In homework the students already computed the probability that a randomly chosen permutation of an $n$-element set has *no* fixed points. A permutation with no fixed points is called a derangement, and the number of derangements of an $n$-element set is called the subfactorial $!\!n$.

Using the inclusion-exclusion principle, the number of derangements of $\{1,\dots, n\}$ is the number of permutations of this set, minus the number of permutations that fix the point $1$, minus the number that fix the point $2$,… minus the number that fix the point $n$, plus the number that fix the points $1$ and $2$, plus the number that fix the points $1$ and $3$,… minus the number that fix the points $1, 2$ and $3$,… and so on.

In short:

$!n = n! \; -\; \binom{n}{1} (n-1)! + \binom{n}{2} (n-2)! - \cdots + (-1)^n \binom{n}{n} (n-n)!$

We can simplify this to

$!\!n = n! \, \left(\frac{1}{0!} - \frac{1}{1!} + \frac{1}{2!} - \cdots + \frac{(-1)^n}{n!} \right)$

Thus, the probability that a permutation of an $n$-element set has no fixed points is

$\frac{!\!n}{n!} = \frac{1}{0!} - \frac{1}{1!} + \frac{1}{2!} - \cdots + \frac{(-1)^n}{n!}$

and this approaches $1/e$ as $n \to \infty$. So cool.

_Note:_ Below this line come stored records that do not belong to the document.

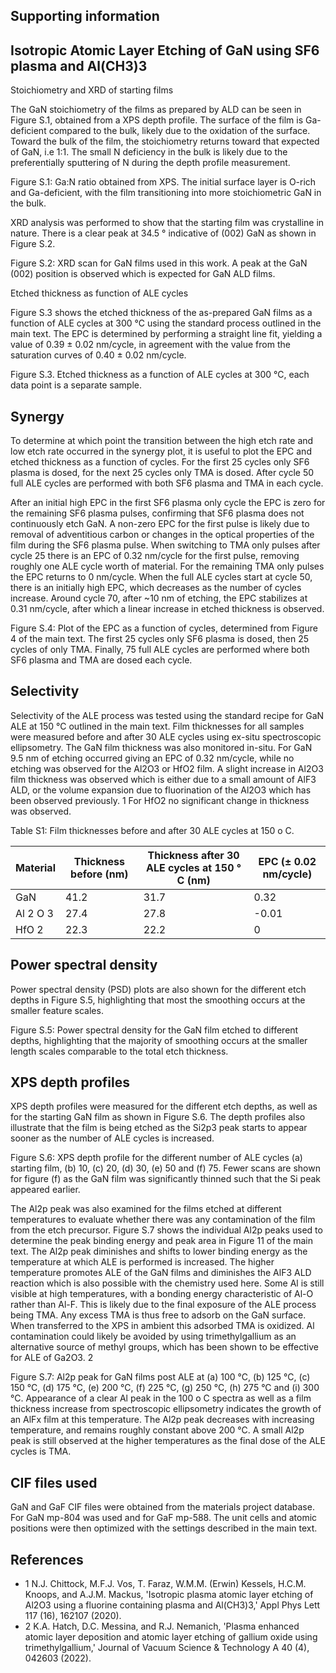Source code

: ## Supporting information

## Isotropic Atomic Layer Etching of GaN using SF6 plasma and Al(CH3)3

Stoichiometry and XRD of starting films

The GaN stoichiometry of the films as prepared by ALD can be seen in Figure S.1, obtained from a XPS depth profile. The surface of the film is Ga-deficient compared to the bulk, likely due to the oxidation of the surface. Toward the bulk of the film, the stoichiometry returns toward that expected of GaN, i.e 1:1. The small N deficiency in the bulk is likely due to the preferentially sputtering of N during the depth profile measurement.

Figure S.1: Ga:N ratio obtained from XPS. The initial surface layer is O-rich and Ga-deficient, with the film transitioning into more stoichiometric GaN in the bulk.

<!-- image -->

XRD analysis was performed to show that the starting film was crystalline in nature. There is a clear peak at 34.5 ° indicative of (002) GaN as shown in Figure S.2.

Figure S.2: XRD scan for GaN films used in this work. A peak at the GaN (002) position is observed which is expected for GaN ALD films.

<!-- image -->

Etched thickness as function of ALE cycles

Figure S.3 shows the etched thickness of the as-prepared GaN films as a function of ALE cycles at 300 °C using the standard process outlined in the main text. The EPC is determined by performing a straight line fit, yielding a value of 0.39 ± 0.02 nm/cycle, in agreement with the value from the saturation curves of 0.40 ± 0.02 nm/cycle.

Figure S.3. Etched thickness as a function of ALE cycles at 300 °C, each data point is a separate sample.

<!-- image -->

## Synergy

To determine at which point the transition between the high etch rate and low etch rate occurred in the synergy plot, it is useful to plot the EPC and etched thickness as a function of cycles. For the first 25 cycles only SF6 plasma is dosed, for the next 25 cycles only TMA is dosed. After cycle 50 full ALE cycles are performed with both SF6 plasma and TMA in each cycle.

After an initial high EPC in the first SF6 plasma only cycle the EPC is zero for the remaining SF6 plasma pulses, confirming that SF6 plasma does not continuously etch GaN. A non-zero EPC for the first pulse is likely due to removal of adventitious carbon or changes in the optical properties of the film during the SF6 plasma pulse. When switching to TMA only pulses after cycle 25 there is an EPC of 0.32 nm/cycle for the first pulse, removing roughly one ALE cycle worth of material. For the remaining TMA only pulses the EPC returns to 0 nm/cycle. When the full ALE cycles start at cycle 50, there is an initially high EPC, which decreases as the number of cycles increase. Around cycle 70, after ~10 nm of etching, the EPC stabilizes at 0.31 nm/cycle, after which a linear increase in etched thickness is observed.

Figure S.4: Plot of the EPC as a function of cycles, determined from Figure 4 of the main text. The first 25 cycles only SF6 plasma is dosed, then 25 cycles of only TMA. Finally, 75 full ALE cycles are performed where both SF6 plasma and TMA are dosed each cycle.

<!-- image -->

## Selectivity

Selectivity of the ALE process was tested using the standard recipe for GaN ALE at 150 °C outlined in the main text. Film thicknesses for all samples were measured before and after 30 ALE cycles using ex-situ spectroscopic ellipsometry. The GaN film thickness was also monitored in-situ. For GaN 9.5 nm of etching occurred giving an EPC of 0.32 nm/cycle, while no etching was observed for the Al2O3 or HfO2 film. A slight increase in Al2O3 film thickness was observed which is either due to a small amount of AlF3 ALD, or the volume expansion due to fluorination of the Al2O3 which has been observed previously. 1  For HfO2 no significant change in thickness was observed.

Table S1: Film thicknesses before and after 30 ALE cycles at 150  o C.

| Material   |   Thickness before (nm) |   Thickness after 30 ALE cycles at 150 ° C (nm) |   EPC (± 0.02 nm/cycle) |
|------------|-------------------------|-------------------------------------------------|-------------------------|
| GaN        |                    41.2 |                                            31.7 |                    0.32 |
| Al 2 O 3   |                    27.4 |                                            27.8 |                   -0.01 |
| HfO 2      |                    22.3 |                                            22.2 |                    0    |

## Power spectral density

Power spectral density (PSD) plots are also shown for the different etch depths in Figure S.5, highlighting that most the smoothing occurs at the smaller feature scales.

Figure S.5: Power spectral density for the GaN film etched to different depths, highlighting that the majority of smoothing occurs at the smaller length scales comparable to the total etch thickness.

<!-- image -->

## XPS depth profiles

XPS depth profiles were measured for the different etch depths, as well as for the starting GaN film as shown in Figure S.6. The depth profiles also illustrate that the film is being etched as the Si2p3 peak starts to appear sooner as the number of ALE cycles is increased.

Figure S.6: XPS depth profile for the different number of ALE cycles (a) starting film, (b) 10, (c) 20, (d) 30, (e) 50 and (f) 75. Fewer scans are shown for figure (f) as the GaN film was significantly thinned such that the Si peak appeared earlier.

<!-- image -->

The Al2p peak was also examined for the films etched at different temperatures to evaluate whether there was any contamination of the film from the etch precursor. Figure S.7 shows the individual Al2p peaks used to determine the peak binding energy and peak area in Figure 11 of the main text. The Al2p peak diminishes and shifts to lower binding energy as the temperature at which ALE is performed is increased. The higher temperature promotes ALE of the GaN films and diminishes the AlF3 ALD reaction which is also possible with the chemistry used here. Some Al is still visible at high temperatures, with a bonding energy characteristic of Al-O rather than Al-F. This is likely due to the final exposure of the ALE process being TMA. Any excess TMA is thus free to adsorb on the GaN surface. When transferred to the XPS in ambient this adsorbed TMA is oxidized. Al contamination could likely be avoided by using trimethylgallium as an alternative source of methyl groups, which has been shown to be effective for ALE of Ga2O3. 2

Figure S.7: Al2p peak for GaN films post ALE at (a) 100 °C, (b) 125 °C, (c) 150 °C, (d) 175 °C, (e) 200 °C, (f) 225 °C, (g) 250 °C, (h) 275 °C and (i) 300 °C. Appearance of a clear Al peak in the 100  o C spectra as well as a film thickness increase from spectroscopic ellipsometry indicates the growth of an AlFx film at this temperature. The Al2p peak decreases with increasing temperature, and remains roughly constant above 200 °C. A small Al2p peak is still observed at the higher temperatures as the final dose of the ALE cycles is TMA.

<!-- image -->

## CIF files used

GaN and GaF CIF files were obtained from the materials project database. For GaN mp-804 was used and for GaF mp-588. The unit cells and atomic positions were then optimized with the settings described in the main text.

## References

- 1 N.J. Chittock, M.F.J. Vos, T. Faraz, W.M.M. (Erwin) Kessels, H.C.M. Knoops, and A.J.M. Mackus, 'Isotropic plasma atomic layer etching of Al2O3 using a fluorine containing plasma and Al(CH3)3,' Appl Phys Lett 117 (16), 162107 (2020).
- 2 K.A. Hatch, D.C. Messina, and R.J. Nemanich, 'Plasma enhanced atomic layer deposition and atomic layer etching of gallium oxide using trimethylgallium,' Journal of Vacuum Science &amp; Technology A 40 (4), 042603 (2022).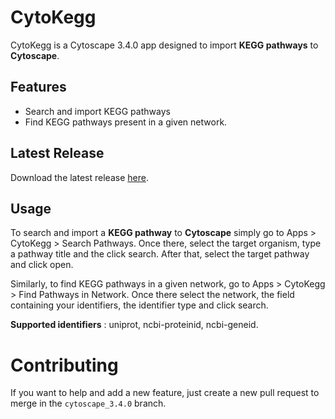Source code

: # CytoKegg

CytoKegg is a Cytoscape 3.4.0 app designed to import **KEGG pathways** to **Cytoscape**.

## Features

* Search and import KEGG pathways
* Find KEGG pathways present in a given network.

## Latest Release

Download the latest release [here](https://github.com/jmvillaveces/cytokegg/releases).

## Usage

To search and import a **KEGG pathway** to **Cytoscape** simply go to Apps > CytoKegg > Search Pathways. 
Once there, select the target organism, type a pathway title and the click search. After that, select the target pathway and click open. 

Similarly, to find KEGG pathways in a given network, go to Apps > CytoKegg > Find Pathways in Network.
Once there select the network, the field containing your identifiers, the identifier type and click search.

**Supported identifiers** : uniprot, ncbi-proteinid, ncbi-geneid.

# Contributing
If you want to help and add a new feature, just create a new  pull request to merge in the `cytoscape_3.4.0` branch.

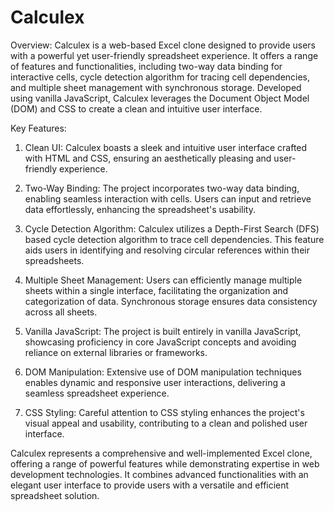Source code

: # Calculex

Overview:
Calculex is a web-based Excel clone designed to provide users with a powerful yet user-friendly spreadsheet experience. It offers a range of features and functionalities, including two-way data binding for interactive cells, cycle detection algorithm for tracing cell dependencies, and multiple sheet management with synchronous storage. Developed using vanilla JavaScript, Calculex leverages the Document Object Model (DOM) and CSS to create a clean and intuitive user interface.

Key Features:
1. Clean UI: Calculex boasts a sleek and intuitive user interface crafted with HTML and CSS, ensuring an aesthetically pleasing and user-friendly experience.

2. Two-Way Binding: The project incorporates two-way data binding, enabling seamless interaction with cells. Users can input and retrieve data effortlessly, enhancing the spreadsheet's usability.

3. Cycle Detection Algorithm: Calculex utilizes a Depth-First Search (DFS) based cycle detection algorithm to trace cell dependencies. This feature aids users in identifying and resolving circular references within their spreadsheets.

4. Multiple Sheet Management: Users can efficiently manage multiple sheets within a single interface, facilitating the organization and categorization of data. Synchronous storage ensures data consistency across all sheets.

5. Vanilla JavaScript: The project is built entirely in vanilla JavaScript, showcasing proficiency in core JavaScript concepts and avoiding reliance on external libraries or frameworks.

6. DOM Manipulation: Extensive use of DOM manipulation techniques enables dynamic and responsive user interactions, delivering a seamless spreadsheet experience.

7. CSS Styling: Careful attention to CSS styling enhances the project's visual appeal and usability, contributing to a clean and polished user interface.

Calculex represents a comprehensive and well-implemented Excel clone, offering a range of powerful features while demonstrating expertise in web development technologies. It combines advanced functionalities with an elegant user interface to provide users with a versatile and efficient spreadsheet solution.
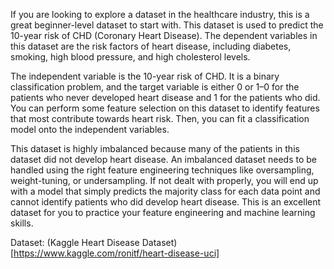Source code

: If you are looking to explore a dataset in the healthcare industry, this is a great beginner-level dataset to start with. This dataset is used to predict the 10-year risk of CHD (Coronary Heart Disease). The dependent variables in this dataset are the risk factors of heart disease, including diabetes, smoking, high blood pressure, and high cholesterol levels.

The independent variable is the 10-year risk of CHD. It is a binary classification problem, and the target variable is either 0 or 1–0 for the patients who never developed heart disease and 1 for the patients who did. You can perform some feature selection on this dataset to identify features that most contribute towards heart risk. Then, you can fit a classification model onto the independent variables.

This dataset is highly imbalanced because many of the patients in this dataset did not develop heart disease. An imbalanced dataset needs to be handled using the right feature engineering techniques like oversampling, weight-tuning, or undersampling. If not dealt with properly, you will end up with a model that simply predicts the majority class for each data point and cannot identify patients who did develop heart disease. This is an excellent dataset for you to practice your feature engineering and machine learning skills.

Dataset: (Kaggle Heart Disease Dataset)[https://www.kaggle.com/ronitf/heart-disease-uci]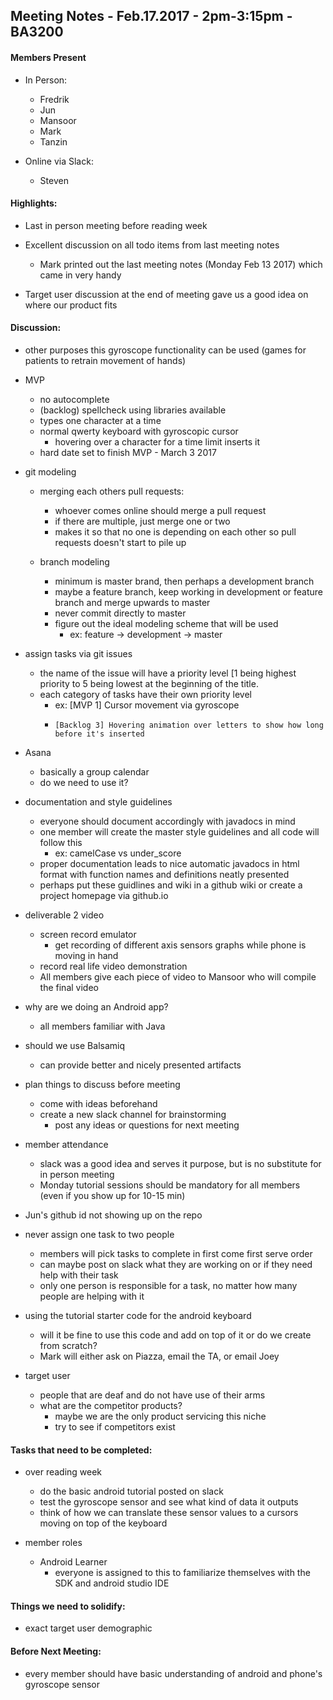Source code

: ## Meeting Notes - Feb.17.2017 - 2pm-3:15pm - BA3200

#### Members Present

- In Person:
    - Fredrik
    - Jun
    - Mansoor
    - Mark
    - Tanzin

- Online via Slack:
    - Steven



#### Highlights:

- Last in person meeting before reading week

- Excellent discussion on all todo items from last meeting notes
    - Mark printed out the last meeting notes (Monday Feb 13 2017) which came in very handy

- Target user discussion at the end of meeting gave us a good idea on where our product fits




#### Discussion:
- other purposes this gyroscope functionality can be used (games for patients to retrain movement of hands)

- MVP
    - no autocomplete
    - (backlog) spellcheck using libraries available
    - types one character at a time
    - normal qwerty keyboard with gyroscopic cursor
        - hovering over a character for a time limit inserts it
    - hard date set to finish MVP - March 3 2017

- git modeling
    - merging each others pull requests:
        - whoever comes online should merge a pull request
        - if there are multiple, just merge one or two
        - makes it so that no one is depending on each other so pull requests doesn't start to pile up

    - branch modeling
        - minimum is master brand, then perhaps a development branch
        - maybe a feature branch, keep working in development or feature branch and merge upwards to master
        - never commit directly to master
        - figure out the ideal modeling scheme that will be used
            - ex: feature -> development -> master

- assign tasks via git issues
    - the name of the issue will have a priority level [1 being highest priority to 5 being lowest at the beginning of the title.
    - each category of tasks have their own priority level
        - ex: [MVP 1] Cursor movement via gyroscope
        -     [Backlog 3] Hovering animation over letters to show how long before it's inserted

- Asana
    - basically a group calendar
    - do we need to use it?

- documentation and style guidelines
    - everyone should document accordingly with javadocs in mind
    - one member will create the master style guidelines and all code will follow this
        - ex: camelCase vs under_score
    - proper documentation leads to nice automatic javadocs in html format with function names and definitions neatly presented
    - perhaps put these guidlines and wiki in a github wiki or create a project homepage via github.io

- deliverable 2 video
    - screen record emulator
        - get recording of different axis sensors graphs while phone is moving in hand
    - record real life video demonstration
    - All members give each piece of video to Mansoor who will compile the final video

- why are we doing an Android app?
    - all members familiar with Java

- should we use Balsamiq
    - can provide better and nicely presented artifacts

- plan things to discuss before meeting
    - come with ideas beforehand
    - create a new slack channel for brainstorming
        - post any ideas or questions for next meeting

- member attendance
    - slack was a good idea and serves it purpose, but is no substitute for in person meeting
    - Monday tutorial sessions should be mandatory for all members (even if you show up for 10-15 min)

- Jun's github id not showing up on the repo

- never assign one task to two people
    - members will pick tasks to complete in first come first serve order
    - can maybe post on slack what they are working on or if they need help with their task
    - only one person is responsible for a task, no matter how many people are helping with it

- using the tutorial starter code for the android keyboard
    - will it be fine to use this code and add on top of it or do we create from scratch?
    - Mark will either ask on Piazza, email the TA, or email Joey

- target user
    - people that are deaf and do not have use of their arms
    - what are the competitor products?
        - maybe we are the only product servicing this niche
        - try to see if competitors exist




#### Tasks that need to be completed:

- over reading week
    - do the basic android tutorial posted on slack
    - test the gyroscope sensor and see what kind of data it outputs
    - think of how we can translate these sensor values to a cursors moving on top of the keyboard

- member roles
    - Android Learner
        - everyone is assigned to this to familiarize themselves with the SDK and android studio IDE




#### Things we need to solidify:

- exact target user demographic



#### Before Next Meeting:

- every member should have basic understanding of android and phone's gyroscope sensor



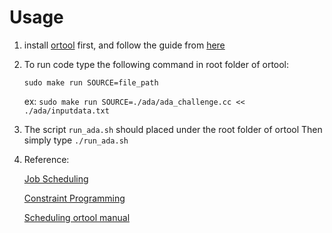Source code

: # Usage 
1. install [ortool](https://github.com/google/or-tools) first, and follow the guide from [here](https://developers.google.com/optimization/install/cpp/source_linux) 

2. To run code type the following command in root folder of ortool: 

    `sudo make run SOURCE=file_path`

    ex: `sudo make run SOURCE=./ada/ada_challenge.cc << ./ada/inputdata.txt`

3. The script `run_ada.sh` should placed under the root folder of ortool
    Then simply type `./run_ada.sh`

4. Reference:

    [Job Scheduling](https://developers.google.com/optimization/scheduling/job_shop)

    [Constraint Programming](https://developers.google.com/optimization/reference/sat/cp_model/IntervalVar)

    [Scheduling ortool manual](https://acrogenesis.com/or-tools/documentation/user_manual/manual/ls/scheduling_or_tools.html)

Now, what about $k$ fixed points? To choose a permutation of an $n$-element set with $k$ fixed points, we need to choose $k$ points and then choose a derangement of the remaining $(n-k)$-element set. There are

$\binom{n}{k} \, !(n-k)$

ways to do this. Thus, the probability that a permutation of an $n$-element set has $k$ fixed points is

$\binom{n}{k} \; \frac{!\!(n-k)}{n!}$

which can be written more charmingly as

$\frac{1}{k!} \; \frac{!\!(n-k)}{(n-k)!}$

We have seen that as $n \to \infty$ we have

$\frac{!\!(n-k)}{(n-k)!} \to \frac{1}{e}$

Thus, as $n \to \infty$, the probability that a permutation of an $n$-element set has $k$ fixed points approaches

$\frac{1}{e \, k!}$

Note that these probabilities sum to $1$, as they must.

**Puzzle 2.** In the $n \to \infty$ limit, what is the expected number of fixed points of a permutation of an $n$-element set?

You might naively think it would be infinite, but remember as we increase the size of our set we decrease the probability that any point gets mapped to itself.

We know that in the $n \to \infty$ limit the probability of there being $k$ fixed points is

$\frac{1}{e \, k!}$

so in this limit, the expected number of fixed points is

$\sum_{k \ge 0} k \frac{1}{k! e} = \frac{1}{e} \sum_{k \ge 1} \frac{1}{(k-1)!} = 1$

Exactly one!

You might also wonder what’s the expected number of fixed points for an arbitrary finite $n$, but I’ll leave that to you.

## Re: Random Permutations (Part 1)

Is it clear why the limit as $n \to \infty$ of the expected number of fixed points of a permutation on $n$ elements is the same as $\sum_{k = 0}^\infty P_k k$, where $P_k$ is the limit as $n \to \infty$ of the probability of a permutation on $n$ elements having exactly $k$ fixed points? This seems like the sort of interchange-of-limits argument with which one must take some care.